→ WORK REQUIRED
Below are records; count the lines among them that include the string "AppData", and state only the number.

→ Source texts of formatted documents

——————————

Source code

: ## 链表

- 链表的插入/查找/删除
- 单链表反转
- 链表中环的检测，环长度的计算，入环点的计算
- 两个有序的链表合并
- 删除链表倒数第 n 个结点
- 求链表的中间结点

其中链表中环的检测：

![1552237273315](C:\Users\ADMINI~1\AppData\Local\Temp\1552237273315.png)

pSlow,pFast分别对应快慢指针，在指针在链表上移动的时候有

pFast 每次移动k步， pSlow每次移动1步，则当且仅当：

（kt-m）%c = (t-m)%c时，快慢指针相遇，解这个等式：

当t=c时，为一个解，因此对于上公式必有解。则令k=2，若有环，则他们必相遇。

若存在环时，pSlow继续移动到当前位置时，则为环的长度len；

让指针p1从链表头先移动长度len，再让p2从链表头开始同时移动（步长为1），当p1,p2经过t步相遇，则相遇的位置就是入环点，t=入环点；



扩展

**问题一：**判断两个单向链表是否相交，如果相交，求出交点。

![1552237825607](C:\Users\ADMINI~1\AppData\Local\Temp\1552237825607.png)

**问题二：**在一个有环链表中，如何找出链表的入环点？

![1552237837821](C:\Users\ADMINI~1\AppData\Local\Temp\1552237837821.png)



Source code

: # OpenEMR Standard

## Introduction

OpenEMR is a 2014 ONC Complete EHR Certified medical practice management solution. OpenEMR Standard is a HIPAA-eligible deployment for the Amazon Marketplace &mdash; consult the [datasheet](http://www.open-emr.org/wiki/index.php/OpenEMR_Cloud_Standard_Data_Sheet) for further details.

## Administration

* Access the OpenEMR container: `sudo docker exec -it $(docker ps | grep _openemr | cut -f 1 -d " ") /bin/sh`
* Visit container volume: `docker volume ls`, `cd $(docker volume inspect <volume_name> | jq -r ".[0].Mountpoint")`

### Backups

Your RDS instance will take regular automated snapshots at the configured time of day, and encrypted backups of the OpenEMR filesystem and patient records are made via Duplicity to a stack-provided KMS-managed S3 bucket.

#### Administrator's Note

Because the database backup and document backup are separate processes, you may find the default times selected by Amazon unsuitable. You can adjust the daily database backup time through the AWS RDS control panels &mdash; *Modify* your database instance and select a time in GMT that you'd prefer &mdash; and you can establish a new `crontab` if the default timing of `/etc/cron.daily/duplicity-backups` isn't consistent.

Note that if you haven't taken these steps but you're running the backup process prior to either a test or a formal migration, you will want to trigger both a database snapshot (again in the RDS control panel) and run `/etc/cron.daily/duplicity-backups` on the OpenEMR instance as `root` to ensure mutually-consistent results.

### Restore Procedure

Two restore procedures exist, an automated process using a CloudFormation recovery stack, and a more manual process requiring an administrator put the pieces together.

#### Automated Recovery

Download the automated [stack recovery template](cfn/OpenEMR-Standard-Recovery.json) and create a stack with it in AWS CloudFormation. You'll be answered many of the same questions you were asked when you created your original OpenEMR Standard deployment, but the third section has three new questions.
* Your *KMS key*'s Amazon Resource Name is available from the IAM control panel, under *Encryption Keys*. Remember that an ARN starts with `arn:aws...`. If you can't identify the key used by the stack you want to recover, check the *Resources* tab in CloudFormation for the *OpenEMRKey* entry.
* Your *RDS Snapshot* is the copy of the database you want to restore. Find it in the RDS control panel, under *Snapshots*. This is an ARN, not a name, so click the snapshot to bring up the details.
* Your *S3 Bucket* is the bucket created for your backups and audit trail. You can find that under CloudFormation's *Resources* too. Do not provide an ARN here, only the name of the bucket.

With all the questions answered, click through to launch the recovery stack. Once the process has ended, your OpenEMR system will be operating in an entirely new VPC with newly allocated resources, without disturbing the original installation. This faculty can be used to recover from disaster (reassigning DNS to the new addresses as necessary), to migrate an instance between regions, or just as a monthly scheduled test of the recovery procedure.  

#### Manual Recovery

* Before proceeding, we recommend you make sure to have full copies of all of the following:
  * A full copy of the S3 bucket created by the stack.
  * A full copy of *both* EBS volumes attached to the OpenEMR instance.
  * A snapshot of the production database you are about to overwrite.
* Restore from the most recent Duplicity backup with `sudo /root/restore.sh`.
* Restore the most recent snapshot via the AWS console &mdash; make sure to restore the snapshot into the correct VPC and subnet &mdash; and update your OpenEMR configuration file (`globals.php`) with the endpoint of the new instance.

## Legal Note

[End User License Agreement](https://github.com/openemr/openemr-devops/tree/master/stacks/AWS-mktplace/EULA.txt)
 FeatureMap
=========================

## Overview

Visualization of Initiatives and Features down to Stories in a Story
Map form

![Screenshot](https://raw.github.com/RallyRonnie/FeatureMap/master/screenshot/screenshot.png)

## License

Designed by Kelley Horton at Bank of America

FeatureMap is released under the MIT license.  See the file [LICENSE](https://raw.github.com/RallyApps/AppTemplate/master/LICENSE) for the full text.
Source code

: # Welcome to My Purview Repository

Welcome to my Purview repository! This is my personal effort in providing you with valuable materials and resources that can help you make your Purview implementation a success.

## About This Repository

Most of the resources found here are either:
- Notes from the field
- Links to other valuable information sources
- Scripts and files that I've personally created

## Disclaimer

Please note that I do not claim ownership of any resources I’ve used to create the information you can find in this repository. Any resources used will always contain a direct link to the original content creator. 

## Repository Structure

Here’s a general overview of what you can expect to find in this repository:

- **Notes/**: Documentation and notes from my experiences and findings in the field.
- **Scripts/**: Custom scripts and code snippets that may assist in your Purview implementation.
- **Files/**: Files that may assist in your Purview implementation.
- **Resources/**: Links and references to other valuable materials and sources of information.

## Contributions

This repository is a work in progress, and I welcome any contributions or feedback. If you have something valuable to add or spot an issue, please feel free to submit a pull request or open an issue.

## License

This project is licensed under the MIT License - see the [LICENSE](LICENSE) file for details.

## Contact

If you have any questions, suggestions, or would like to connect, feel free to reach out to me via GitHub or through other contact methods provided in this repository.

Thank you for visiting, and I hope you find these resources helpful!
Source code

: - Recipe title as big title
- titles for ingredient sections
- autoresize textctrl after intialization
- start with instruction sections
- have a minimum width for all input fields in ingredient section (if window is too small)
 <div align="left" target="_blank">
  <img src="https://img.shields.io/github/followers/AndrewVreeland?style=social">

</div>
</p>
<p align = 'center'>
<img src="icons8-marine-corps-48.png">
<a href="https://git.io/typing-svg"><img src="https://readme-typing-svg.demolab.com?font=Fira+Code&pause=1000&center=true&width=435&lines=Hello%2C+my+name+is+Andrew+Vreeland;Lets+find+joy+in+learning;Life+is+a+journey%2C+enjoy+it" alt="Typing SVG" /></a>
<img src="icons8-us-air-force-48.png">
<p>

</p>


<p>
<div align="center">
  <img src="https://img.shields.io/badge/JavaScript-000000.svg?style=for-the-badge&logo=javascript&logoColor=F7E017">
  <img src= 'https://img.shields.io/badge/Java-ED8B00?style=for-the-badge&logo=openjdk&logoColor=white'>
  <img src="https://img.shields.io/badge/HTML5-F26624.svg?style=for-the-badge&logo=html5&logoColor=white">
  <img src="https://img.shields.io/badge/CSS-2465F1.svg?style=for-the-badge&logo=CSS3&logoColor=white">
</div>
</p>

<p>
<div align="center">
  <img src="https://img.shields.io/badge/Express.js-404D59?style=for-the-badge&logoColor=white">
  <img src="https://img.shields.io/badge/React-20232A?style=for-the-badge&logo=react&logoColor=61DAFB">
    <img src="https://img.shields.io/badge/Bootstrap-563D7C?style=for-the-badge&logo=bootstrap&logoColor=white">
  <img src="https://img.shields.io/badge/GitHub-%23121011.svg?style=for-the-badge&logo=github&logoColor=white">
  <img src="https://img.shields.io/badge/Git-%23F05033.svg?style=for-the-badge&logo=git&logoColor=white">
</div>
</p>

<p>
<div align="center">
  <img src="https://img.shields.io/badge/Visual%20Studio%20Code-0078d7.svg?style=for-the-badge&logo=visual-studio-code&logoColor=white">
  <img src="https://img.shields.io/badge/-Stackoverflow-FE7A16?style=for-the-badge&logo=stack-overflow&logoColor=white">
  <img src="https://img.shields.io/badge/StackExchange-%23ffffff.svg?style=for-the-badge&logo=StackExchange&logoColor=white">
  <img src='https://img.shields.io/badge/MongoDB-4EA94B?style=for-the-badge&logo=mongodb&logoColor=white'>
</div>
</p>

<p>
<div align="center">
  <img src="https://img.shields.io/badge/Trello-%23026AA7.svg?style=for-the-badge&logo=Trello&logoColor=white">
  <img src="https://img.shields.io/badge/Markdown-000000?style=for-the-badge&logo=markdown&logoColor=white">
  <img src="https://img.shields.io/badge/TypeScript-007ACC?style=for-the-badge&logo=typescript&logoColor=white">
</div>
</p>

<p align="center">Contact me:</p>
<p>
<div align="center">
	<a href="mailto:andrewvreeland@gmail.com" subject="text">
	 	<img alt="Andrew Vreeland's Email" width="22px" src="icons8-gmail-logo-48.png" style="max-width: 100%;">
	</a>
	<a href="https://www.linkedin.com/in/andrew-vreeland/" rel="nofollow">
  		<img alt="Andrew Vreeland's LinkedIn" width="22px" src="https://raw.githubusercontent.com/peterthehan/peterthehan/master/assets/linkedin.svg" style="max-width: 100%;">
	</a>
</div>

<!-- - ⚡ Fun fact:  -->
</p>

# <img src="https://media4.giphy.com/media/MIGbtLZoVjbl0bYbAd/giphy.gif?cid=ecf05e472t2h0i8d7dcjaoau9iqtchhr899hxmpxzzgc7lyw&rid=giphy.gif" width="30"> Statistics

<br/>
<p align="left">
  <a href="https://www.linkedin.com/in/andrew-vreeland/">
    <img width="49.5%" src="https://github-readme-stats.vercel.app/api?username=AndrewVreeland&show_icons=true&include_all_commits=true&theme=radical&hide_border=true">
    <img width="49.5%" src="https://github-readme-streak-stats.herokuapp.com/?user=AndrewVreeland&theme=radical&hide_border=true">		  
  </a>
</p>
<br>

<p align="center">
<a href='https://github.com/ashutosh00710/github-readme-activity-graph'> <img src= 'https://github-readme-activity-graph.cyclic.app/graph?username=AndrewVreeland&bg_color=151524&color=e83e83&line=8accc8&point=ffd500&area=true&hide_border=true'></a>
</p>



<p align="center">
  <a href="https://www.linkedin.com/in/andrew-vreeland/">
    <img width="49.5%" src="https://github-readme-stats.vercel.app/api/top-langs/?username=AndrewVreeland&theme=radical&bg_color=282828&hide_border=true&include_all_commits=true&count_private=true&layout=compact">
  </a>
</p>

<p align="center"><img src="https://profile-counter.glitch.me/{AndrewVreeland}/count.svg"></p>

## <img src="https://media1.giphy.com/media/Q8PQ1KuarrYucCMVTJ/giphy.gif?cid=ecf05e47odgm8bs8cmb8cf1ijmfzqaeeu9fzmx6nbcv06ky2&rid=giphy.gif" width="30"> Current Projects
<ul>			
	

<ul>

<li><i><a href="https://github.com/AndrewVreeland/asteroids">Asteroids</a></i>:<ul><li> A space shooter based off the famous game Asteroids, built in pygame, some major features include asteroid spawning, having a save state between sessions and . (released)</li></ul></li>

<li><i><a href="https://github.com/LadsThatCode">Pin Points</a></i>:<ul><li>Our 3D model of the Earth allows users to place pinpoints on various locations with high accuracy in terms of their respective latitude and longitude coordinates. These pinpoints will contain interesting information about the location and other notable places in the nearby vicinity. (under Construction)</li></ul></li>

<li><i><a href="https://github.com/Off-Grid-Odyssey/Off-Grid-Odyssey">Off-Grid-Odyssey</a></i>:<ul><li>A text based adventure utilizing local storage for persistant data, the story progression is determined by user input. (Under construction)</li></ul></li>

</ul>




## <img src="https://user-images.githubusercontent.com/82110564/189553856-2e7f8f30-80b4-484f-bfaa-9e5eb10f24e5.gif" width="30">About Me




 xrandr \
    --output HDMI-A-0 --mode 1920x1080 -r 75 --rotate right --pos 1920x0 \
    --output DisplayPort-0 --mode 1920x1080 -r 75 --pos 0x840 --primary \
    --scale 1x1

——————————

→ WORKED SOLUTION
3